Gemini 1.5 Pro supports 2m tokens, while Trinity-Large-Thinking supports 256k tokens. That gap matters most for long documents, large codebases, retrieval-heavy agents, and conversations where earlier context must remain visible.

Which is cheaper, Gemini 1.5 Pro or Trinity-Large-Thinking?

Trinity-Large-Thinking is cheaper on tracked token pricing. Gemini 1.5 Pro costs $1.25/1M input and $5/1M output tokens. Trinity-Large-Thinking costs $0.22/1M input and $0.85/1M output tokens. Provider discounts or batch pricing can still change the final bill.

Is Gemini 1.5 Pro or Trinity-Large-Thinking open source?

Gemini 1.5 Pro is listed under Proprietary. Trinity-Large-Thinking is listed under Apache 2.0. License labels affect whether you can self-host, redistribute weights, or rely only on hosted APIs, so confirm the upstream license before deployment.

Which is better for reasoning mode, Gemini 1.5 Pro or Trinity-Large-Thinking?

Trinity-Large-Thinking has the clearer documented reasoning mode signal in this comparison. If reasoning mode is mission-critical, validate it against the provider endpoint because model-level support and API-level exposure can differ.

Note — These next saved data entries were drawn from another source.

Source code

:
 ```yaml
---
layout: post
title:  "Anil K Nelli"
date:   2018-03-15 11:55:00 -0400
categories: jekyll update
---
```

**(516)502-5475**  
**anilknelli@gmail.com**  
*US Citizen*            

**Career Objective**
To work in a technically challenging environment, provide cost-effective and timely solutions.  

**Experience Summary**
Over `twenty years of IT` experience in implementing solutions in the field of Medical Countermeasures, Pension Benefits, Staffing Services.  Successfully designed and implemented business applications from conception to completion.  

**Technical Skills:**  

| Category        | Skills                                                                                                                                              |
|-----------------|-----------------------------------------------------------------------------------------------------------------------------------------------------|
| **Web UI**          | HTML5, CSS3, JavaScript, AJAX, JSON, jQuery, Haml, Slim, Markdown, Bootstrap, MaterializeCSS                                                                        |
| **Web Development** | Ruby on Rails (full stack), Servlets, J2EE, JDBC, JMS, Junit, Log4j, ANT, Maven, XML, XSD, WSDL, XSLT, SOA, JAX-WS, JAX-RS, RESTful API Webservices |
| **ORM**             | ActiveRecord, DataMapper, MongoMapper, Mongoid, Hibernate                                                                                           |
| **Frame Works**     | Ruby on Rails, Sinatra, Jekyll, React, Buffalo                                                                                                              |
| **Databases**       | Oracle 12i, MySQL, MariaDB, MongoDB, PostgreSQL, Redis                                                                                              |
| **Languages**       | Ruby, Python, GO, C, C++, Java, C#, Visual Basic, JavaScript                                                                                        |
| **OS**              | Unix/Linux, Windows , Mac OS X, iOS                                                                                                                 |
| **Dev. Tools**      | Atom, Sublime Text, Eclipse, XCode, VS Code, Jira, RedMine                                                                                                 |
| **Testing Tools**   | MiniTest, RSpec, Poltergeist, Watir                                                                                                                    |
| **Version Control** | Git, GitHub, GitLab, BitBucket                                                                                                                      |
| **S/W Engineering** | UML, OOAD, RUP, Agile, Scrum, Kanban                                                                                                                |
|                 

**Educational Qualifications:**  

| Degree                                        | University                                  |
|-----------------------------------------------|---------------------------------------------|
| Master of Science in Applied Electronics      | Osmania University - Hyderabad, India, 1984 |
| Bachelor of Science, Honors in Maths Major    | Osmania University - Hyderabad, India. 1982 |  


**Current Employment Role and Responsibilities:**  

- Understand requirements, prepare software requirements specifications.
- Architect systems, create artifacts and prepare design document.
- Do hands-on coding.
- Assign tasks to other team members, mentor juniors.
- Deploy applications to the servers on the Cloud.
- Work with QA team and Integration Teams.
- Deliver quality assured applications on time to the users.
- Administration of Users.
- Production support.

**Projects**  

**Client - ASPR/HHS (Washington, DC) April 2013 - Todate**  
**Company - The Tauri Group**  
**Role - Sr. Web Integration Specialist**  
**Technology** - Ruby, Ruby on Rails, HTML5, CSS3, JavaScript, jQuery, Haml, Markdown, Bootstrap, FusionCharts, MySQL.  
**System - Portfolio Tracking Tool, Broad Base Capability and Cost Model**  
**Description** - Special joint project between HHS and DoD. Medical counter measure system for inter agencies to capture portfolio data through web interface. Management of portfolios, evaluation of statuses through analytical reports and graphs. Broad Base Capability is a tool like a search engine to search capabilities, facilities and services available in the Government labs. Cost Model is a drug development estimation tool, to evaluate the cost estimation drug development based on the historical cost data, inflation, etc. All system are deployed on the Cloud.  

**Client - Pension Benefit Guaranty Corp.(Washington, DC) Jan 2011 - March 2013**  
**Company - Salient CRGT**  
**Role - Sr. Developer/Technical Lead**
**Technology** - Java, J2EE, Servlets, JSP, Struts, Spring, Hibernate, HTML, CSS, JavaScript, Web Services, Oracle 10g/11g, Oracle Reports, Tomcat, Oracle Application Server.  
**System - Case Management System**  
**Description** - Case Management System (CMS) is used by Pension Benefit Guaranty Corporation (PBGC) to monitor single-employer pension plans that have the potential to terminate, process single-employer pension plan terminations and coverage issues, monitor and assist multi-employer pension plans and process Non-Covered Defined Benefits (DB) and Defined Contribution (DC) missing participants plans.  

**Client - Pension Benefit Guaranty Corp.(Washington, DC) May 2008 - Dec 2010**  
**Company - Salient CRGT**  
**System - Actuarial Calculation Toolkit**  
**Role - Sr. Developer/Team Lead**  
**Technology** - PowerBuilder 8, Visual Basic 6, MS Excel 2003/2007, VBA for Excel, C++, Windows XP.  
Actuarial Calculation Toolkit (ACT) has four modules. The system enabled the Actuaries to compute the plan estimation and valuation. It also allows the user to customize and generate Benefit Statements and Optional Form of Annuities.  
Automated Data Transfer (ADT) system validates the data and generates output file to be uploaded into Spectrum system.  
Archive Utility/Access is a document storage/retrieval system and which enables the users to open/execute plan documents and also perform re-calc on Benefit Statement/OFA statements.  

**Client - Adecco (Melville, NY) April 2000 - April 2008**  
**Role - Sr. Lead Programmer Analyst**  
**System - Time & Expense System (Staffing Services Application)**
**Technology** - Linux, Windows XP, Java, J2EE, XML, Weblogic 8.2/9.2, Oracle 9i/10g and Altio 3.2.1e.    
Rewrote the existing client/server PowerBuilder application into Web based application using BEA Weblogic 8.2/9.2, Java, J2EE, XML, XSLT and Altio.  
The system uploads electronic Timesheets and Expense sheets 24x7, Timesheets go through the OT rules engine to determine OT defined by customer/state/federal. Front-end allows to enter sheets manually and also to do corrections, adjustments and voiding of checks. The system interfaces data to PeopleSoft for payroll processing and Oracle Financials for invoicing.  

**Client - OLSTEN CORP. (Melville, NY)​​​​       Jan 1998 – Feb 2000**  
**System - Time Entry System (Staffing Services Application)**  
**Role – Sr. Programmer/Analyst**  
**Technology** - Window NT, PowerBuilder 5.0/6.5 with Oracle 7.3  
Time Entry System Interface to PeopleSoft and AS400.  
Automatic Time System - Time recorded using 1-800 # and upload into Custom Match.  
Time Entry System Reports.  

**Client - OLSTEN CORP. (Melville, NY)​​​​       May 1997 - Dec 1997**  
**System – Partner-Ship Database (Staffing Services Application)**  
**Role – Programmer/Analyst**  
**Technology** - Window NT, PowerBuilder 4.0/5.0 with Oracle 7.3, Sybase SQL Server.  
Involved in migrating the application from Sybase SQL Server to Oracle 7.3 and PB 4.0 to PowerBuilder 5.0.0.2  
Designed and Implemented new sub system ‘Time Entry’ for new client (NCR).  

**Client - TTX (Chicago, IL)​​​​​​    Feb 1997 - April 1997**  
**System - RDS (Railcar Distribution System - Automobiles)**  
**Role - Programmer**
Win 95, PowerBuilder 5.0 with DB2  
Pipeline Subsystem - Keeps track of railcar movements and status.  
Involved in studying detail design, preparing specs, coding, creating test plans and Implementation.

Which is better for function calling, Gemini 1.5 Pro or Trinity-Large-Thinking?

Trinity-Large-Thinking has the clearer documented function calling signal in this comparison. If function calling is mission-critical, validate it against the provider endpoint because model-level support and API-level exposure can differ.

Where can I run Gemini 1.5 Pro and Trinity-Large-Thinking?

Gemini 1.5 Pro is available on GCP Vertex AI and Google AI Studio. Trinity-Large-Thinking is available on Arcee AI, OpenRouter, and Vercel AI Gateway. Provider coverage can affect latency, region availability, compliance posture, and fallback options.

Continue comparing

Last reviewed: 2026-06-15. Data sourced from public model cards and provider documentation.